Two weeks ago I took a look at a company in distress. Three years of figures: 2010, profitable, 2011, still profitable but substantially lower, 2012, huge loss. Every year their turnover grew but their margins decreased (because they had to bid lower (more competitive) on contracts in order to grow their revenues). The CEO had no idea why they were in trouble, he'd attributed it to his co-director making off with money (which in fact he did, but only relatively small sums). They've filed for bankruptcy last week and to this day I'm not sure if I've been able to adequately explain to him that if you lose more money on every subsequent project that you contract that you can grow your revenues only until your cash reserves run out. Even with the figures laid out pretty clearly I think he still does not really get it. Puzzling.

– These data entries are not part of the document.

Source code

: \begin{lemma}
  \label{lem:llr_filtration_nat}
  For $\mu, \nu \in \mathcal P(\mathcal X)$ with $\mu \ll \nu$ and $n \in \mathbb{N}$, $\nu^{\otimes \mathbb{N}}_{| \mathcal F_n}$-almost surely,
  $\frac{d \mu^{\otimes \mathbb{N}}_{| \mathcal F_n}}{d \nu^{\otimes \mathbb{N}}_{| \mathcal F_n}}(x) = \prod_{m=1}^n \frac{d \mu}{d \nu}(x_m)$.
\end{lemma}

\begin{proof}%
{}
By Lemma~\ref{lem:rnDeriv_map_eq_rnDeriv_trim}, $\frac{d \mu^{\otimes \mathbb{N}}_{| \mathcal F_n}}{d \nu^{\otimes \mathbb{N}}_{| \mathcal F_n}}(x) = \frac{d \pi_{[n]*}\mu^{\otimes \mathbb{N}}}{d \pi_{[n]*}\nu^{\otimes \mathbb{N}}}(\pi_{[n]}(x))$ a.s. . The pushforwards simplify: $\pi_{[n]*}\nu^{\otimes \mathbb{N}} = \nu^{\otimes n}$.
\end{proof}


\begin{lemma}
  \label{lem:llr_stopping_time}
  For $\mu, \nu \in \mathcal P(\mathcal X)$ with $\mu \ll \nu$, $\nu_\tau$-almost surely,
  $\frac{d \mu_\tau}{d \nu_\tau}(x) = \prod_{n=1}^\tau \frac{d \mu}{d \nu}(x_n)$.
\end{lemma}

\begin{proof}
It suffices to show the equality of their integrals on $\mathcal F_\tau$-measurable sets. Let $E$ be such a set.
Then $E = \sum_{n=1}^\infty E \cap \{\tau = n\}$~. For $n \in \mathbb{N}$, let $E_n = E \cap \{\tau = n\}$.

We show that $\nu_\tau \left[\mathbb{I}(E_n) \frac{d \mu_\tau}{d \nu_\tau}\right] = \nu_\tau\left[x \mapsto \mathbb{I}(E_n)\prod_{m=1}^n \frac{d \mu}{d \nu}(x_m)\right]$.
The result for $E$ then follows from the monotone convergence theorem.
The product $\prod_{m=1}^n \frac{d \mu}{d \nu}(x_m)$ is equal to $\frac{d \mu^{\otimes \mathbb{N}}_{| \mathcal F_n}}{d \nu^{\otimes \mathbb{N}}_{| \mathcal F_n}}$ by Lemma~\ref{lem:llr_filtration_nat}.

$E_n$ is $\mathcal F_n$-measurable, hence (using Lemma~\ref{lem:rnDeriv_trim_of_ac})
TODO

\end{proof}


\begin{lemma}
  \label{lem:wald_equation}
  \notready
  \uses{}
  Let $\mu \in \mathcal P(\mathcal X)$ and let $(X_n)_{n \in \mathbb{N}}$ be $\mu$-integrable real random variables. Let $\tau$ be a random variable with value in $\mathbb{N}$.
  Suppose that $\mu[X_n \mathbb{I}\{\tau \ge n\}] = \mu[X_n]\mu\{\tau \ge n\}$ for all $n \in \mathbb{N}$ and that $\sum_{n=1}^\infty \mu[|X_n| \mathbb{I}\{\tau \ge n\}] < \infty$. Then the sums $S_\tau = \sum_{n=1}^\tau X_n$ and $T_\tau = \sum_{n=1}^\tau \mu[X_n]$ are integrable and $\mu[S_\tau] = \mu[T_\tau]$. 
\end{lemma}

I think they thought that as long as they were winning the contracts from their competitors that they were doing well but if you don't accurately track your purchasing you will never know whether you are making money or losing money on a contract.
The more examples I see the more I'm convinced that a big cause of failing businesses is just failure to do math. I've seen so many businesses struggle because they failed to do the simple thing: concentrate on profit margin and focus on maximizing it.
I work for a plumbing/heating/HVAC distributor and the absolute biggest number they look at is margin. Real simple shit, especially when you use a system that always shows the GP% on every screen.
I wonder if the co-director making off with money or some other piece of the story was more important than you give it credit for.
A lot of the comments on this thread are "can't they count?!" which to me seems to beg another "why." Maybe having a scapegoat allows him to avoid seeing realities. It seems like a psychologist would be as relevant as an accountant.
They don't have the cash to pay their bills. Clearly they don't have excess cash coming in. Cash is still king. They are just masking the cash deficiencies of their business by raising it through funding.
Yeah, in the optimistic financial planning they may be budgeting for a profit on every project? I always expect profits to be a fair bit lower than the back of the envelope estimates, so many little unaccounted for things come up.
Gross margins vs net margins was all it took to put close to a 100 people on the dole. In a cut-throat industry it takes pretty precise bookkeeping to know what you can bid on a contract, if you think you're making 10% when you're actually making -10% growing your business is the worst thing you could possibly do. First you'd need to fix your margins, and if that is not possible and some competitor still outbids you then you should simply let it go. Otherwise you'll end up winning all the battles but you will still lose the war.
I think they thought that as long as they were winning the contracts from their competitors that they were doing well but if you don't accurately track your purchasing you will never know whether you are making money or losing money on a contract.